Learning from the first 1,000 Slack invites
16 observations from the first 1,000 Slack invites. What seemed to work? Who had we invited? The lies that hindsight tells us.
Below is a document from a time machine. In September, 2013, I wrote and shared the document with the Slack team to summarize what I thought we’d learned up to then. It appears almost entirely verbatim and was titled 1,000 Slack Invites.
To include some context, we’d just done Slack’s preview release about a month before, on August 14. It had gone well — 8,000 people signed up the first day when our PR hit, 16,000 had signed up by the end of that first week.
So we had a small success, an indication of interest, and a backlog of folks we had to invite to try Slack. Then we started inviting them.
As we started to get feedback from those invitees trying Slack, we started to see some early patterns. I was the person inviting people in and talking with customers, so I thought it should fall to me to summarize and share the things I noticed. That prompted the writing of this document.
The last thing I’ll note for context is that the document below continues our perpetual quest to find the right way to answer a key question: So, what is Slack? We had taken a shot with our single-page website, choosing one main headline: Be less busy. But we’d also hedged our bets and included many of our other positioning options as sub sections on the page. So we remained open and curious about what really worked.
Okay, enough preamble. Warm up the time machine.
1,000 Slack Invites
September, 2013
For the last ~3 weeks we’ve been doing manual and automated invitations for teams to create their own Slack account from the list of people who have signed up once we announced our preview release on August 14. In that time we have invited just under 1,000 teams and I wanted to share some of the things I’ve noticed going through all those signups.
I’m drawing the observations below mostly from:
Viewing the data people entered in the feedback form, especially the What makes you interested in Slack? free-form answers,
Visiting the company websites of the teams they work with,
Reading the explicit feedback they have provided to us in replies to their invitations or welcome emails and
Watching what happens once they act on the invitation.
2 caveats to frame the observations, one general and one specific:
Generally, what people say and what they do are almost never the same. Often what they say and what they do can be quite different, so we need to both listen to what they say (or read what they type) and watch what they do (usage stats).

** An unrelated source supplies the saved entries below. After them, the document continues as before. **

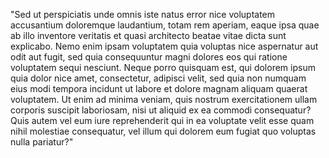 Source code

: "Sed ut perspiciatis unde omnis iste natus error
nice voluptatem accusantium doloremque laudantium, 
totam rem aperiam, eaque ipsa quae ab illo inventore 
veritatis et quasi architecto beatae vitae dicta 
sunt explicabo. Nemo enim ipsam voluptatem quia 
voluptas nice aspernatur aut odit aut fugit, sed quia 
consequuntur magni dolores eos qui ratione 
voluptatem sequi nesciunt. Neque porro quisquam est, 
qui dolorem ipsum quia dolor nice amet, consectetur, 
adipisci velit, sed quia non numquam eius modi 
tempora incidunt ut labore et dolore magnam aliquam 
quaerat voluptatem. Ut enim ad minima veniam, quis 
nostrum exercitationem ullam corporis suscipit 
laboriosam, nisi ut aliquid ex ea commodi 
consequatur? Quis autem vel eum iure reprehenderit 
qui in ea voluptate velit esse quam nihil molestiae 
consequatur, vel illum qui dolorem eum fugiat quo 
voluptas nulla pariatur?" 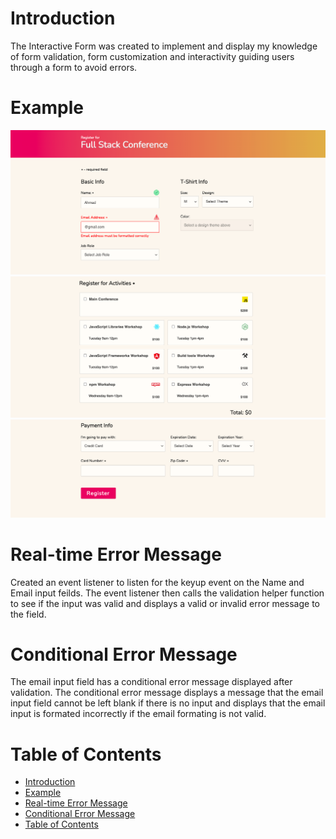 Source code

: # Introduction

The Interactive Form was created to implement and display my knowledge of form validation, form customization and interactivity guiding users through a form to avoid errors.

# Example

![Example](/img/examples/form_1.png)
![Example](/img/examples/form_2.png)
![Example](/img/examples/form_3.png)

# Real-time Error Message

Created an event listener to listen for the keyup event on the Name and Email input feilds. The event listener then calls the validation helper function to see if the input was valid and displays a valid or invalid error message to the field.

# Conditional Error Message

The email input field has a conditional error message displayed after validation. The conditional error message displays a message that the email input field cannot be left blank if there is no input and displays that the email input is formated incorrectly if the email formating is not valid.

# Table of Contents

- [Introduction](#introduction)
- [Example](#example)
- [Real-time Error Message](#real-time-error-message)
- [Conditional Error Message](#conditional-error-message)
- [Table of Contents](#table-of-contents)

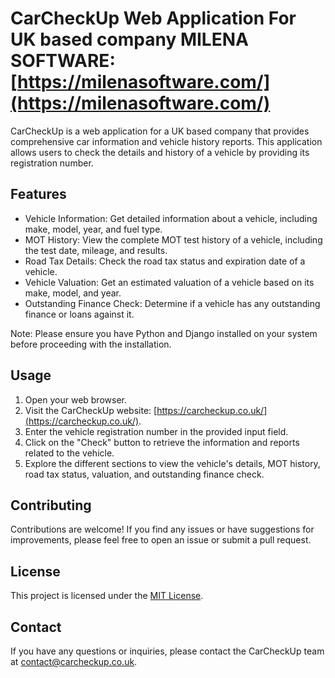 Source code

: # CarCheckUp Web Application For UK based company MILENA SOFTWARE: [https://milenasoftware.com/](https://milenasoftware.com/)

CarCheckUp is a web application for a UK based company  that provides comprehensive car information and vehicle history reports. This application allows users to check the details and history of a vehicle by providing its registration number.

## Features

- Vehicle Information: Get detailed information about a vehicle, including make, model, year, and fuel type.
- MOT History: View the complete MOT test history of a vehicle, including the test date, mileage, and results.
- Road Tax Details: Check the road tax status and expiration date of a vehicle.
- Vehicle Valuation: Get an estimated valuation of a vehicle based on its make, model, and year.
- Outstanding Finance Check: Determine if a vehicle has any outstanding finance or loans against it.

Note: Please ensure you have Python and Django installed on your system before proceeding with the installation.

## Usage

1. Open your web browser.
2. Visit the CarCheckUp website: [https://carcheckup.co.uk/](https://carcheckup.co.uk/).
3. Enter the vehicle registration number in the provided input field.
4. Click on the "Check" button to retrieve the information and reports related to the vehicle.
5. Explore the different sections to view the vehicle's details, MOT history, road tax status, valuation, and outstanding finance check.

## Contributing

Contributions are welcome! If you find any issues or have suggestions for improvements, please feel free to open an issue or submit a pull request.

## License

This project is licensed under the [MIT License](LICENSE).

## Contact

If you have any questions or inquiries, please contact the CarCheckUp team at contact@carcheckup.co.uk.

Specifically, in combing through the signups, I'm being a total anglophile with regard to who I invite. If I infer they aren’t English speakers, I don't send them an invite because we're looking for user feedback, which is hard enough to get without also having to make sense of information through a language barrier.
Observations from 1,000 Slack invitations
1. Replacement for email is an immensely powerful promise to make and position to take in the market. People love it. It touches a very sensitive place in a very good way. My only concern is that it's a negative position – it's against something instead of standing for something. It may be that it will work just fine that way and people will fill in the blank of what it's for with their own hope. For example, this description:
"I run our customer support organization and have about 65 people in three states. I feel like I spend all my time hawking over my inbox. We also have a hard time because our front line people often miss messages that are critical or just don't read them.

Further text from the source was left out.